» **Problem description**:
Omit the pictures and return every entry exactly as written.
★ ★ ★ ★
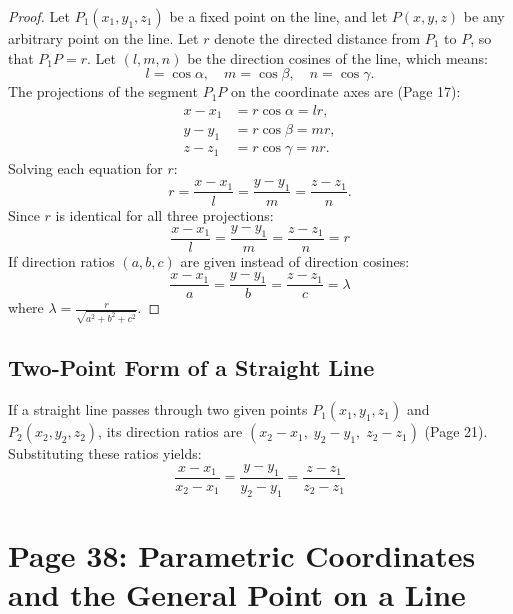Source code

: \begin{proof}
Let $P_1(x_1, y_1, z_1)$ be a fixed point on the line, and let $P(x, y, z)$ be any arbitrary point on the line.
Let $r$ denote the directed distance from $P_1$ to $P$, so that $P_1 P = r$.
Let $(l, m, n)$ be the direction cosines of the line, which means:
\begin{equation}
    l = \cos\alpha, \quad m = \cos\beta, \quad n = \cos\gamma.
\end{equation}
The projections of the segment $P_1 P$ on the coordinate axes are (Page 17):
\begin{align}
    x - x_1 &= r\cos\alpha = lr, \\
    y - y_1 &= r\cos\beta = mr, \\
    z - z_1 &= r\cos\gamma = nr.
\end{align}
Solving each equation for $r$:
\begin{equation}
    r = \frac{x - x_1}{l} = \frac{y - y_1}{m} = \frac{z - z_1}{n}.
\end{equation}
Since $r$ is identical for all three projections:
\begin{equation}
    \boxed{\frac{x - x_1}{l} = \frac{y - y_1}{m} = \frac{z - z_1}{n} = r}
\end{equation}
If direction ratios $(a, b, c)$ are given instead of direction cosines:
\begin{equation}
    \boxed{\frac{x - x_1}{a} = \frac{y - y_1}{b} = \frac{z - z_1}{c} = \lambda}
\end{equation}
where $\lambda = \frac{r}{\sqrt{a^2+b^2+c^2}}$.
\end{proof}

\subsection{Two-Point Form of a Straight Line}
If a straight line passes through two given points $P_1(x_1, y_1, z_1)$ and $P_2(x_2, y_2, z_2)$, its direction ratios are $(x_2 - x_1, \; y_2 - y_1, \; z_2 - z_1)$ (Page 21). Substituting these ratios yields:
\begin{equation}
    \boxed{\frac{x - x_1}{x_2 - x_1} = \frac{y - y_1}{y_2 - y_1} = \frac{z - z_1}{z_2 - z_1}}
\end{equation}

\section{Page 38: Parametric Coordinates and the General Point on a Line}
\label{sec:page38}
★ ★ ★ ★
» **Written answer**:
Source code

: \begin{proof}
Let $P_1(x_1, y_1, z_1)$ be a fixed point on the line, and let $P(x, y, z)$ be any arbitrary point on the line.
Let $r$ denote the directed distance from $P_1$ to $P$, so that $P_1 P = r$.
Let $(l, m, n)$ be the direction cosines of the line, which means:
\begin{equation}
    l = \cos\alpha, \quad m = \cos\beta, \quad n = \cos\gamma.
\end{equation}
The projections of the segment $P_1 P$ on the coordinate axes are (Page 17):
\begin{align}
    x - x_1 &= r\cos\alpha = lr, \\
    y - y_1 &= r\cos\beta = mr, \\
    z - z_1 &= r\cos\gamma = nr.
\end{align}
Solving each equation for $r$:
\begin{equation}
    r = \frac{x - x_1}{l} = \frac{y - y_1}{m} = \frac{z - z_1}{n}.
\end{equation}
Since $r$ is identical for all three projections:
\begin{equation}
    \boxed{\frac{x - x_1}{l} = \frac{y - y_1}{m} = \frac{z - z_1}{n} = r}
\end{equation}
If direction ratios $(a, b, c)$ are given instead of direction cosines:
\begin{equation}
    \boxed{\frac{x - x_1}{a} = \frac{y - y_1}{b} = \frac{z - z_1}{c} = \lambda}
\end{equation}
where $\lambda = \frac{r}{\sqrt{a^2+b^2+c^2}}$.
\end{proof}

\subsection{Two-Point Form of a Straight Line}
If a straight line passes through two given points $P_1(x_1, y_1, z_1)$ and $P_2(x_2, y_2, z_2)$, its direction ratios are $(x_2 - x_1, \; y_2 - y_1, \; z_2 - z_1)$ (Page 21). Substituting these ratios yields:
\begin{equation}
    \boxed{\frac{x - x_1}{x_2 - x_1} = \frac{y - y_1}{y_2 - y_1} = \frac{z - z_1}{z_2 - z_1}}
\end{equation}

\section{Page 38: Parametric Coordinates and the General Point on a Line}
\label{sec:page38}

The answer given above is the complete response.